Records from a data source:
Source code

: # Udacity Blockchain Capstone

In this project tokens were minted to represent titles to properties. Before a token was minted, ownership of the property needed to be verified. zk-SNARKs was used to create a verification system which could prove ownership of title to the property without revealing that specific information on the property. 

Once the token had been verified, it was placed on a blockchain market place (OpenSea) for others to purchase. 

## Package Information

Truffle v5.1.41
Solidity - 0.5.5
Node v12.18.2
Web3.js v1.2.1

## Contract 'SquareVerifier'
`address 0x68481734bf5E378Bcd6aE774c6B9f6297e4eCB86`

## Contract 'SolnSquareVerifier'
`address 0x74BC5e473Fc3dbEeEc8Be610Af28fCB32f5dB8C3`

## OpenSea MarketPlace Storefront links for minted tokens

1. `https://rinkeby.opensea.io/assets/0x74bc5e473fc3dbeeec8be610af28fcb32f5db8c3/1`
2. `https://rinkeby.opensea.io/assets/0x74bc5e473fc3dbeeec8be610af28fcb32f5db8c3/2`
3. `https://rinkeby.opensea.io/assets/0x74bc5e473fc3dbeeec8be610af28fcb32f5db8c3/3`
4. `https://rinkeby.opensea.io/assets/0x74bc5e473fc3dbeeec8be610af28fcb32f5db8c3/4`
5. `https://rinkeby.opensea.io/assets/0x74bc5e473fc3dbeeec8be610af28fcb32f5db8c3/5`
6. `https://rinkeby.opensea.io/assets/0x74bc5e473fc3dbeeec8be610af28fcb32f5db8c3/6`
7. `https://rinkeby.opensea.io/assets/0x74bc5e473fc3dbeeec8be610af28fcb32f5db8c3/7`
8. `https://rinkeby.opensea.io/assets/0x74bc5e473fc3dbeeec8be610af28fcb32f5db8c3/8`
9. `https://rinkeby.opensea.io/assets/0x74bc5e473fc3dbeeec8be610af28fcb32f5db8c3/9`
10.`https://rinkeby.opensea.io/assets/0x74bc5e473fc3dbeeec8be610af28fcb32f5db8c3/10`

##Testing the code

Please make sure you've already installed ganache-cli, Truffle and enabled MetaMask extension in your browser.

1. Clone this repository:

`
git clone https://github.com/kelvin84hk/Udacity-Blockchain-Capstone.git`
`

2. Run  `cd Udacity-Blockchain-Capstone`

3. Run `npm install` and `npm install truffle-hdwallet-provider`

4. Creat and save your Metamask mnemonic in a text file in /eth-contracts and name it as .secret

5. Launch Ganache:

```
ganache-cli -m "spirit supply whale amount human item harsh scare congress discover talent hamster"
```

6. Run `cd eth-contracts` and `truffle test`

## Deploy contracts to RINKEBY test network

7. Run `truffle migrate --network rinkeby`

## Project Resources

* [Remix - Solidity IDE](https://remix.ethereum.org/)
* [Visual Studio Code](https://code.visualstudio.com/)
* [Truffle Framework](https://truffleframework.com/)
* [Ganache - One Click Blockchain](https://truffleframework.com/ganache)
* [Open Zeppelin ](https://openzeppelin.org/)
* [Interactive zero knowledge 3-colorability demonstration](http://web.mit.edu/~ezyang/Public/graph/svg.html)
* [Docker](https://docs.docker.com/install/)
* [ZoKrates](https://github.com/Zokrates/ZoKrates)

● Aim of the exercise:
Reproduce the data in full, exactly.

● Response to this task:
Source code

: # Udacity Blockchain Capstone

In this project tokens were minted to represent titles to properties. Before a token was minted, ownership of the property needed to be verified. zk-SNARKs was used to create a verification system which could prove ownership of title to the property without revealing that specific information on the property. 

Once the token had been verified, it was placed on a blockchain market place (OpenSea) for others to purchase. 

## Package Information

Truffle v5.1.41
Solidity - 0.5.5
Node v12.18.2
Web3.js v1.2.1

## Contract 'SquareVerifier'
`address 0x68481734bf5E378Bcd6aE774c6B9f6297e4eCB86`

## Contract 'SolnSquareVerifier'
`address 0x74BC5e473Fc3dbEeEc8Be610Af28fCB32f5dB8C3`

## OpenSea MarketPlace Storefront links for minted tokens

1. `https://rinkeby.opensea.io/assets/0x74bc5e473fc3dbeeec8be610af28fcb32f5db8c3/1`
2. `https://rinkeby.opensea.io/assets/0x74bc5e473fc3dbeeec8be610af28fcb32f5db8c3/2`
3. `https://rinkeby.opensea.io/assets/0x74bc5e473fc3dbeeec8be610af28fcb32f5db8c3/3`
4. `https://rinkeby.opensea.io/assets/0x74bc5e473fc3dbeeec8be610af28fcb32f5db8c3/4`
5. `https://rinkeby.opensea.io/assets/0x74bc5e473fc3dbeeec8be610af28fcb32f5db8c3/5`
6. `https://rinkeby.opensea.io/assets/0x74bc5e473fc3dbeeec8be610af28fcb32f5db8c3/6`
7. `https://rinkeby.opensea.io/assets/0x74bc5e473fc3dbeeec8be610af28fcb32f5db8c3/7`
8. `https://rinkeby.opensea.io/assets/0x74bc5e473fc3dbeeec8be610af28fcb32f5db8c3/8`
9. `https://rinkeby.opensea.io/assets/0x74bc5e473fc3dbeeec8be610af28fcb32f5db8c3/9`
10.`https://rinkeby.opensea.io/assets/0x74bc5e473fc3dbeeec8be610af28fcb32f5db8c3/10`

##Testing the code

Please make sure you've already installed ganache-cli, Truffle and enabled MetaMask extension in your browser.

1. Clone this repository:

`
git clone https://github.com/kelvin84hk/Udacity-Blockchain-Capstone.git`
`

2. Run  `cd Udacity-Blockchain-Capstone`

3. Run `npm install` and `npm install truffle-hdwallet-provider`

4. Creat and save your Metamask mnemonic in a text file in /eth-contracts and name it as .secret

5. Launch Ganache:

```
ganache-cli -m "spirit supply whale amount human item harsh scare congress discover talent hamster"
```

6. Run `cd eth-contracts` and `truffle test`

## Deploy contracts to RINKEBY test network

7. Run `truffle migrate --network rinkeby`

## Project Resources

* [Remix - Solidity IDE](https://remix.ethereum.org/)
* [Visual Studio Code](https://code.visualstudio.com/)
* [Truffle Framework](https://truffleframework.com/)
* [Ganache - One Click Blockchain](https://truffleframework.com/ganache)
* [Open Zeppelin ](https://openzeppelin.org/)
* [Interactive zero knowledge 3-colorability demonstration](http://web.mit.edu/~ezyang/Public/graph/svg.html)
* [Docker](https://docs.docker.com/install/)
* [ZoKrates](https://github.com/Zokrates/ZoKrates)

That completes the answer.